= TASK ITEM =
Copy out every line of the data that has the word "https" somewhere in it.

= MATERIALS PROVIDED =
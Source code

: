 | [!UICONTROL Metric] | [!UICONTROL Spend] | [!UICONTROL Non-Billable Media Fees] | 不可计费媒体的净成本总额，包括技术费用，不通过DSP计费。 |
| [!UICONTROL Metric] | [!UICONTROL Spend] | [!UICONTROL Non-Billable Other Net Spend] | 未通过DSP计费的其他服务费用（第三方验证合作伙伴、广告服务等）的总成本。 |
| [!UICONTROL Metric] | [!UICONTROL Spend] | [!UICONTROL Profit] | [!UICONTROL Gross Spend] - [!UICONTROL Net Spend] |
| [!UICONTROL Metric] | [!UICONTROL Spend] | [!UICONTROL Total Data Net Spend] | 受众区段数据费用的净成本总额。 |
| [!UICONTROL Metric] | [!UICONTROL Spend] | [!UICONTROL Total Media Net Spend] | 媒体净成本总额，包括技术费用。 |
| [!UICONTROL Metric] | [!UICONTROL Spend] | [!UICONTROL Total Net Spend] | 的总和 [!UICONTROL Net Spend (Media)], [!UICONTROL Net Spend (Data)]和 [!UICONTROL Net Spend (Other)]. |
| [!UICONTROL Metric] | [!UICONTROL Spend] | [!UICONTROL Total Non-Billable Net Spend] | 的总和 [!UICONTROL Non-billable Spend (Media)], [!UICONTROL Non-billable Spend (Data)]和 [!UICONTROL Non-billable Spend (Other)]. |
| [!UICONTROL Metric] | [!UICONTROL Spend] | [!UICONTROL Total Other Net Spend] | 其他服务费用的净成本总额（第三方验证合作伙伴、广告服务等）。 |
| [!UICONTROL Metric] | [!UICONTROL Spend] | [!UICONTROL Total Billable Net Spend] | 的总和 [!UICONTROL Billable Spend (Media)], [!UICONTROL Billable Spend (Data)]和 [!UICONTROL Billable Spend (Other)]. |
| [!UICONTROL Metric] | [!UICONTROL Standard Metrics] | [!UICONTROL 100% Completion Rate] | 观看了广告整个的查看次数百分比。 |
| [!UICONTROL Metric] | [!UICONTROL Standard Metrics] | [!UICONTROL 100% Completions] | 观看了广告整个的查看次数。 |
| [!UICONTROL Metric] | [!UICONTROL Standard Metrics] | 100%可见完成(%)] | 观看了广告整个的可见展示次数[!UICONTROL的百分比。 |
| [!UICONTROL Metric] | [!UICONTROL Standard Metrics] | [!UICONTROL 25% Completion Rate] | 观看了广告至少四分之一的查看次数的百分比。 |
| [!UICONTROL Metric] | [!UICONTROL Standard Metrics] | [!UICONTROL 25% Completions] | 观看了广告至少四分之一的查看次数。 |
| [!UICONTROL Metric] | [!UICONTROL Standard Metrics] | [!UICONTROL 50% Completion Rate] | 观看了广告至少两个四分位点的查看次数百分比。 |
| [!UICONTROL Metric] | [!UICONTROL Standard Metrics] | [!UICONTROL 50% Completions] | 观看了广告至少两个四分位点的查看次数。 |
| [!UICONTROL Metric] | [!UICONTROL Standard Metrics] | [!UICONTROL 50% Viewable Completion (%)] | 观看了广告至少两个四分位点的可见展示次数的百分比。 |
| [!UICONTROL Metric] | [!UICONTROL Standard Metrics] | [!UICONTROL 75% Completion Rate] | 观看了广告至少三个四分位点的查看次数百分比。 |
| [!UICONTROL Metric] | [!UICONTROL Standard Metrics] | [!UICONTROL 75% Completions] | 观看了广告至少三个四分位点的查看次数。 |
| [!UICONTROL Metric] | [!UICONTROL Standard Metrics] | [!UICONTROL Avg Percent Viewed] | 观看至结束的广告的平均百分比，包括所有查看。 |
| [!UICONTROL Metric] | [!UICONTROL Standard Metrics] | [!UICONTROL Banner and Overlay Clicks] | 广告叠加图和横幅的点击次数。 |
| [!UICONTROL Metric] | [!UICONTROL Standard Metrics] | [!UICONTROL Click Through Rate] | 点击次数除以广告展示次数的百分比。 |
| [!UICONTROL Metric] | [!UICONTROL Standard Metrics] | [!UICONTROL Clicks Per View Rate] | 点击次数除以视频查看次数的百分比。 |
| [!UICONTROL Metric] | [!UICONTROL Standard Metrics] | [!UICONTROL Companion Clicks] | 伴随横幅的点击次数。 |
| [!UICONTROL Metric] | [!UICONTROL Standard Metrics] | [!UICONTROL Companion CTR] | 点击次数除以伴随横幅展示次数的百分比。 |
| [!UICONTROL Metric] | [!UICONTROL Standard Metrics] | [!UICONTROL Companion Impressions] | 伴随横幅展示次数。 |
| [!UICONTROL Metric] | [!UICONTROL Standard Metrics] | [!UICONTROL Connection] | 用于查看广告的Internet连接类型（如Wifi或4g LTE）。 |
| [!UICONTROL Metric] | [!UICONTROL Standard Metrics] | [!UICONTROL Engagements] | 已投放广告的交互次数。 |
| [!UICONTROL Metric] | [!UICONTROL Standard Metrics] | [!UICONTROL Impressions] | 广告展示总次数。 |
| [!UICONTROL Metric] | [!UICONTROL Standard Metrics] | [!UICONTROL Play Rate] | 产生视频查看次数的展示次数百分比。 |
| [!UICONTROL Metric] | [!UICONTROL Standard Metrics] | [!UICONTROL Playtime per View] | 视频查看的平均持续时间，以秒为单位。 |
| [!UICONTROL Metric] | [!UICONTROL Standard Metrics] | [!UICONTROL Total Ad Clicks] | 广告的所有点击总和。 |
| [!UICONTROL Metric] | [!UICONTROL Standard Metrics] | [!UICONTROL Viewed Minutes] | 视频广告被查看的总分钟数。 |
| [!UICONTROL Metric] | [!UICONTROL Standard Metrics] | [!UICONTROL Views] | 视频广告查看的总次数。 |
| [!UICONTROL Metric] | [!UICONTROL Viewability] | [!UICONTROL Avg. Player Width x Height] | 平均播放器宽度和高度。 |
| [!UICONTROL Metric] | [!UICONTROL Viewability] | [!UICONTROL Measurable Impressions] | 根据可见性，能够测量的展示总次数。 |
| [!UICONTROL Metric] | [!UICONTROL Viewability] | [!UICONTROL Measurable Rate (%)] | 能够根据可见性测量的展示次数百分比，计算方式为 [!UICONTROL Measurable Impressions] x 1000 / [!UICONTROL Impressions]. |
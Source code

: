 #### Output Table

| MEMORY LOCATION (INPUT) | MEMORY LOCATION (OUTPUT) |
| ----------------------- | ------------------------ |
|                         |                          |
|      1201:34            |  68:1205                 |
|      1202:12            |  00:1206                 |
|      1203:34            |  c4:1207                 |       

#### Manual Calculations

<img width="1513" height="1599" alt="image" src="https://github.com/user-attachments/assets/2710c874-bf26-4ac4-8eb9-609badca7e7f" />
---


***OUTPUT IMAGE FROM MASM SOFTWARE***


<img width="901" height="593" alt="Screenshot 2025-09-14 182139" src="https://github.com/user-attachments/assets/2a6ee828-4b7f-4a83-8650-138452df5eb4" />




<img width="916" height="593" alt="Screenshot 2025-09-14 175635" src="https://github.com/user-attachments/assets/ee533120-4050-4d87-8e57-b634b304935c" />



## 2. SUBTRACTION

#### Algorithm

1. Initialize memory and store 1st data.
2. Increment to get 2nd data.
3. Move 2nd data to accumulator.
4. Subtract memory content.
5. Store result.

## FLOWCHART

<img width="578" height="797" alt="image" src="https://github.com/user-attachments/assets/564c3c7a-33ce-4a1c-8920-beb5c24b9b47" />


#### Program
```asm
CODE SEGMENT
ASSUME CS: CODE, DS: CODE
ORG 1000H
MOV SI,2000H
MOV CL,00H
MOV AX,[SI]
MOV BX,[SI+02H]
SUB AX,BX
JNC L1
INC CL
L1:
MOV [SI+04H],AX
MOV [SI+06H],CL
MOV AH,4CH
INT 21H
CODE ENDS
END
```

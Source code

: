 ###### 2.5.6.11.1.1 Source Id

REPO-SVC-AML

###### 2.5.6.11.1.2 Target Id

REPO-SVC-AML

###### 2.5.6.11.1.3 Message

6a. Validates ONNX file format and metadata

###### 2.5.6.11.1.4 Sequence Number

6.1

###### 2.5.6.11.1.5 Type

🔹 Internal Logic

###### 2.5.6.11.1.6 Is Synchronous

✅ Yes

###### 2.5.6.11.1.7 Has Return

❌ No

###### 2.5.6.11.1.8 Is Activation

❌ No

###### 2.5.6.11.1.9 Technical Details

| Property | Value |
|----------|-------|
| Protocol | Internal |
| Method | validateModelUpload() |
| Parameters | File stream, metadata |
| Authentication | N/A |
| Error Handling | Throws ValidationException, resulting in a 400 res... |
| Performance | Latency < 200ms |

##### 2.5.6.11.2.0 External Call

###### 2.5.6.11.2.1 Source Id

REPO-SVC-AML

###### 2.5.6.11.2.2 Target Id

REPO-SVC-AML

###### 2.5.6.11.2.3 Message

= RESULT =
<img width="1513" height="1599" alt="image" src="https://github.com/user-attachments/assets/2710c874-bf26-4ac4-8eb9-609badca7e7f" />
<img width="901" height="593" alt="Screenshot 2025-09-14 182139" src="https://github.com/user-attachments/assets/2a6ee828-4b7f-4a83-8650-138452df5eb4" />
<img width="916" height="593" alt="Screenshot 2025-09-14 175635" src="https://github.com/user-attachments/assets/ee533120-4050-4d87-8e57-b634b304935c" />
<img width="578" height="797" alt="image" src="https://github.com/user-attachments/assets/564c3c7a-33ce-4a1c-8920-beb5c24b9b47" />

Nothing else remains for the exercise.